Reconsidering electrophysiological markers of response inhibition in light of trigger failures in the stop-signal task.
Patrick SkippenW Ross FulhamPatricia T MichieD MatzkeAndrew HeathcoteFrini KarayanidisPublished in: Psychophysiology (2020)
This study investigates the neural correlates underpinning response inhibition using a parametric ex-Gaussian model of stop-signal task performance, fit with hierarchical Bayesian methods, in a large healthy sample (N = 156). The parametric model accounted for both stop-signal reaction time (SSRT) and trigger failure (i.e., failures to initiate the inhibition process). The returned SSRT estimate (SSRTEXG3 ) was attenuated by ≈65 ms compared to traditional nonparametric SSRT estimates (SSRTint ). The amplitude and latency of the N1 and P3 event-related potential components were derived for both stop-success and stop-failure trials and compared to behavioral estimates derived from traditional (SSRTint ) and parametric (SSRTEXG3 , trigger failure) models.
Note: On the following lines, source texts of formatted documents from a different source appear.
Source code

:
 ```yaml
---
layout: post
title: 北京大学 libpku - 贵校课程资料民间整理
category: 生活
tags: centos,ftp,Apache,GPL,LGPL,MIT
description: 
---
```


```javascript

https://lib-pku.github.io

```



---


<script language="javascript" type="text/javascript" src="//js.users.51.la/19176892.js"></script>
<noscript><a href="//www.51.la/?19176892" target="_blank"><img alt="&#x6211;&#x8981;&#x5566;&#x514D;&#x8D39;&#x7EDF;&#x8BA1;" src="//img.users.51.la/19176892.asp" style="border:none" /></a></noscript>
Both the fronto-central N1 and P3 peaked earlier and were larger for stop-success than stop-failure trials. For stop-failure trials only, N1 peak latency correlated with both SSRT estimates as well as trigger failure and temporally coincided with SSRTEXG3 , but not SSRTint . In contrast, P3 peak and onset latency were not associated with any behavioral estimates of inhibition for either trial type. While the N1 peaked earlier for stop-success than stop-failure trials, this effect was not found in poor task performers (i.e., high trigger failure/slow SSRT). These findings are consistent with attentional modulation of both the speed and reliability of the inhibition process, but not for poor performers. Together with the absence of any P3 onset latency effect, our findings suggest that attentional mechanisms are important in supporting speeded and reliable inhibition processes required in the stop-signal task.